**Source records**
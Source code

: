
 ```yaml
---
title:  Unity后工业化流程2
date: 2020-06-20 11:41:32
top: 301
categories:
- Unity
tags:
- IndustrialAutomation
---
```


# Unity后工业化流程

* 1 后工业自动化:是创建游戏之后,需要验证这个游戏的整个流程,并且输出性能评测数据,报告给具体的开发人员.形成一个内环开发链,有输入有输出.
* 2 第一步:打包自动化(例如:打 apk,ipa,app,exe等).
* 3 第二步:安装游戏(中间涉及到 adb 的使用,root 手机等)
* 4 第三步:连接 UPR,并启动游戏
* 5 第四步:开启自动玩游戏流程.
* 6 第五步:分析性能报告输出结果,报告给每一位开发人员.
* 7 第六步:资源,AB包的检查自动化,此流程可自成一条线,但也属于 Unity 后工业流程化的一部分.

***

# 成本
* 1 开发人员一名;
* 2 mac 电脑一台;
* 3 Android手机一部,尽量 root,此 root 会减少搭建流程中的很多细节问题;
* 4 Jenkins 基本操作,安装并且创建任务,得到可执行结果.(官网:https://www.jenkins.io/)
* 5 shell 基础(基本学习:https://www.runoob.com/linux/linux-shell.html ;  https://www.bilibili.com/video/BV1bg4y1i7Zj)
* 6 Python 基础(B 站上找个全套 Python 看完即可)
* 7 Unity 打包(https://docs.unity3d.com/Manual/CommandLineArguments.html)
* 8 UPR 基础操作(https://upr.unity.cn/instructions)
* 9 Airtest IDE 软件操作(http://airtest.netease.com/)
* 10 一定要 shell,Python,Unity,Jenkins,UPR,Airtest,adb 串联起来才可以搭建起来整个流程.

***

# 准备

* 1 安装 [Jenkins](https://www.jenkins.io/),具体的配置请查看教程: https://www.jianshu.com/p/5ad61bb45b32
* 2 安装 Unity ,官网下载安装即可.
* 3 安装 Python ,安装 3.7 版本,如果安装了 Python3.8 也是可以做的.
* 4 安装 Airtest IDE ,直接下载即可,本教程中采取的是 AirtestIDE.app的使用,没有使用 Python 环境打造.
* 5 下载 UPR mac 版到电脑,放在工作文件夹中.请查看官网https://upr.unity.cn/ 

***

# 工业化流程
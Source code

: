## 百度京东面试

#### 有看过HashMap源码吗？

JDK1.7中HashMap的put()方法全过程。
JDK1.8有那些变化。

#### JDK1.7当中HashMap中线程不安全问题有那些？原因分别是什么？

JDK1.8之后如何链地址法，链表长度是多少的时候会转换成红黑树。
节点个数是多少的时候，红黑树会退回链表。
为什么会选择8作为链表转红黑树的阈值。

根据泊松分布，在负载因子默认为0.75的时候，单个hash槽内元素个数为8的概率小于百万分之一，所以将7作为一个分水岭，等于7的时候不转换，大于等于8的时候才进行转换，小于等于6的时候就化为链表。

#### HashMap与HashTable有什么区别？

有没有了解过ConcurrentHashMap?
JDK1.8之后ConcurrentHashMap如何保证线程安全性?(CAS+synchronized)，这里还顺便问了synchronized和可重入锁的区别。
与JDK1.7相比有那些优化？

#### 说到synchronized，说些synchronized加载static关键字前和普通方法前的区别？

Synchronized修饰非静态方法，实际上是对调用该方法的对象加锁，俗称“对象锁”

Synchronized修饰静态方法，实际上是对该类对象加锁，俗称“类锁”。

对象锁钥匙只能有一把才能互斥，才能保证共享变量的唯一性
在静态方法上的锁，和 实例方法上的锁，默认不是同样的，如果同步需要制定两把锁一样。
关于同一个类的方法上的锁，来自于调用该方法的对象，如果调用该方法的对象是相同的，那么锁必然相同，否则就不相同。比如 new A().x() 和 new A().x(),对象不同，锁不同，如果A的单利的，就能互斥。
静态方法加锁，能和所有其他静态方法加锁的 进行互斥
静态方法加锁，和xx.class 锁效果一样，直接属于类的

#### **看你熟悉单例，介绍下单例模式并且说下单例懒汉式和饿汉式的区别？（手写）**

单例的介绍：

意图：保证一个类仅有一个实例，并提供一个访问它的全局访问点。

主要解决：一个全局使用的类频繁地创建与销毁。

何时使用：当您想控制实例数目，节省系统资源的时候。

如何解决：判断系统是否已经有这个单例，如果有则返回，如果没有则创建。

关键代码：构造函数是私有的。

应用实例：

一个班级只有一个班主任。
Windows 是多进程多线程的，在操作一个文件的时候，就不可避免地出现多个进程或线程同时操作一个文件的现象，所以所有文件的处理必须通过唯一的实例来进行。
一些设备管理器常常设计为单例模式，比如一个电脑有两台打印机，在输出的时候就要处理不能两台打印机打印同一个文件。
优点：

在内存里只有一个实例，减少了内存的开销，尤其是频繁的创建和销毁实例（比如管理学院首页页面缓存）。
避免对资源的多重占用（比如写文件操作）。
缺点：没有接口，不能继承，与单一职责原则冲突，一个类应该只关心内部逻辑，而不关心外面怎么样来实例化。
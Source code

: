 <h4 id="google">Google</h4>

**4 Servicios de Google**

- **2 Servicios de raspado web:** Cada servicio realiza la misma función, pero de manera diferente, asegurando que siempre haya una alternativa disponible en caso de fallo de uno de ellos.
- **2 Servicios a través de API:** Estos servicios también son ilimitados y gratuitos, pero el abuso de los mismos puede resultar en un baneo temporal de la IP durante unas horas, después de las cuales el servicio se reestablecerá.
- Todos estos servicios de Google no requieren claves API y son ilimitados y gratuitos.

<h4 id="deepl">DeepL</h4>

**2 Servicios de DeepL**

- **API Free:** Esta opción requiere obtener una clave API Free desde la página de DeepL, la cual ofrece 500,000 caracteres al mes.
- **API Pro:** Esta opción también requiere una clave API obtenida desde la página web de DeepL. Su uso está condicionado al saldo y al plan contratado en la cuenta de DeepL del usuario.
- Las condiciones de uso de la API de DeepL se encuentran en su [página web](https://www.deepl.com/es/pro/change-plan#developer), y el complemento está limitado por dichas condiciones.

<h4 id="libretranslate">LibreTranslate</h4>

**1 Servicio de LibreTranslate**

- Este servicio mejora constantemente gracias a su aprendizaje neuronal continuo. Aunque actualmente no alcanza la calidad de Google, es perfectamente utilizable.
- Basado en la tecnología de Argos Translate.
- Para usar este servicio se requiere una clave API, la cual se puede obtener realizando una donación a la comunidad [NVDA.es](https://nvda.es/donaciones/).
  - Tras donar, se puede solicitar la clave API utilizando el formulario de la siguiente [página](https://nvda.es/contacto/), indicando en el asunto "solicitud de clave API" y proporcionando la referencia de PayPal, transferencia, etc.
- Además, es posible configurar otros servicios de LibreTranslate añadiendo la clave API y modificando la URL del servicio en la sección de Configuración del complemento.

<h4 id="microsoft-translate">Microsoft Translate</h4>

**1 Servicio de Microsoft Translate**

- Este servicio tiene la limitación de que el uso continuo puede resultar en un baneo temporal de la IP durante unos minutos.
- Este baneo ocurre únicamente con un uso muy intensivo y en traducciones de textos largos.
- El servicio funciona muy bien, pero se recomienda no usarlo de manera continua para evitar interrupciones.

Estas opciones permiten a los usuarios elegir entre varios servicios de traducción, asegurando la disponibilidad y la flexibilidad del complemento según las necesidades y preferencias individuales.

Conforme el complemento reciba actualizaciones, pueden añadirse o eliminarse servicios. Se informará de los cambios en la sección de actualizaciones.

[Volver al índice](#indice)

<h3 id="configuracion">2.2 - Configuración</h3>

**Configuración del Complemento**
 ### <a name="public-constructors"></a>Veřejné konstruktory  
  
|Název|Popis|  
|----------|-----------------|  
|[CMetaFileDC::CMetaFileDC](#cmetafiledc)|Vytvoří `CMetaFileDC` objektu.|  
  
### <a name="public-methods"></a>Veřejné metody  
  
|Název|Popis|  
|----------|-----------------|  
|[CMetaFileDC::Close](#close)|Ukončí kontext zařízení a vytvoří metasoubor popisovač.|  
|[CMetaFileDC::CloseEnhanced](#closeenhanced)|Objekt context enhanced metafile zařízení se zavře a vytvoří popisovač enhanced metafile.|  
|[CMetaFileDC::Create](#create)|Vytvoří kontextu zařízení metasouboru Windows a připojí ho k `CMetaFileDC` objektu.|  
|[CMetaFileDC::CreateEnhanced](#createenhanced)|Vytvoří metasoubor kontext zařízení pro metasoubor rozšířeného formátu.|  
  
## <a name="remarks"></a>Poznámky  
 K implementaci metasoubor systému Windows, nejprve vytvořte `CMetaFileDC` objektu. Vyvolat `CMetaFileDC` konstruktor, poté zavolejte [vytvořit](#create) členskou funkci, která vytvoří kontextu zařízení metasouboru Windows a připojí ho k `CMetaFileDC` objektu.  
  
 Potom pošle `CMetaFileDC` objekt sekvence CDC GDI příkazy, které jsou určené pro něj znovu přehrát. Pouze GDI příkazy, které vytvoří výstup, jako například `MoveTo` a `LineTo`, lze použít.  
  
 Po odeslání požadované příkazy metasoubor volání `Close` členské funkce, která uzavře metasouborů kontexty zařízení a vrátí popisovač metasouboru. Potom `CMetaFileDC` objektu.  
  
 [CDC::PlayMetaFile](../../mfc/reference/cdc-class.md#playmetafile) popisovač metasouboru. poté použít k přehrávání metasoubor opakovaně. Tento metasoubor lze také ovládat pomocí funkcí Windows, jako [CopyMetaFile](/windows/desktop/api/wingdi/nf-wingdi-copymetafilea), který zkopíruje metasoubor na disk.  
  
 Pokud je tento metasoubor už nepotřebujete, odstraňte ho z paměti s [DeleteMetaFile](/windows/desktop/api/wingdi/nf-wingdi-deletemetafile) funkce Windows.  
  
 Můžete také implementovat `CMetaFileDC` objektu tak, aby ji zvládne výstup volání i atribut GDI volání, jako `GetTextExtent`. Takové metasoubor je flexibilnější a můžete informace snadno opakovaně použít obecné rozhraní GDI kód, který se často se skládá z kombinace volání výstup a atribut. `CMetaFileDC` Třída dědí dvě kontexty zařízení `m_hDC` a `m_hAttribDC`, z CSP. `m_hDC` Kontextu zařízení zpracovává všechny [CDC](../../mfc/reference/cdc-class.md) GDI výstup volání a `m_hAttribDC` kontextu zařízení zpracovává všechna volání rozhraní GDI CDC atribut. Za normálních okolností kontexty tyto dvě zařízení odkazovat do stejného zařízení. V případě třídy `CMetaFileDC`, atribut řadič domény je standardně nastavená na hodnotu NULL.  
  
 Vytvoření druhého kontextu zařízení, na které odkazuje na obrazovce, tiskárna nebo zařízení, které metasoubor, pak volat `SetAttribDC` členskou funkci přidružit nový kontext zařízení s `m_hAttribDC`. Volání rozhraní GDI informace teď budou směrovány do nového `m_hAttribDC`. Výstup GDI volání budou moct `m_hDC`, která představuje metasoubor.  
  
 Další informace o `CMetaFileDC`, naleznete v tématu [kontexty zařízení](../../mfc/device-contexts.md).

**Exercise directions**
Search the records for lines holding the word "popisovač", then copy each line you find.

**Result below**
|[CMetaFileDC::Close](#close)|Ukončí kontext zařízení a vytvoří metasoubor popisovač.|  
|[CMetaFileDC::CloseEnhanced](#closeenhanced)|Objekt context enhanced metafile zařízení se zavře a vytvoří popisovač enhanced metafile.|  
 Po odeslání požadované příkazy metasoubor volání `Close` členské funkce, která uzavře metasouborů kontexty zařízení a vrátí popisovač metasouboru. Potom `CMetaFileDC` objektu.  
 [CDC::PlayMetaFile](../../mfc/reference/cdc-class.md#playmetafile) popisovač metasouboru. poté použít k přehrávání metasoubor opakovaně. Tento metasoubor lze také ovládat pomocí funkcí Windows, jako [CopyMetaFile](/windows/desktop/api/wingdi/nf-wingdi-copymetafilea), který zkopíruje metasoubor na disk.  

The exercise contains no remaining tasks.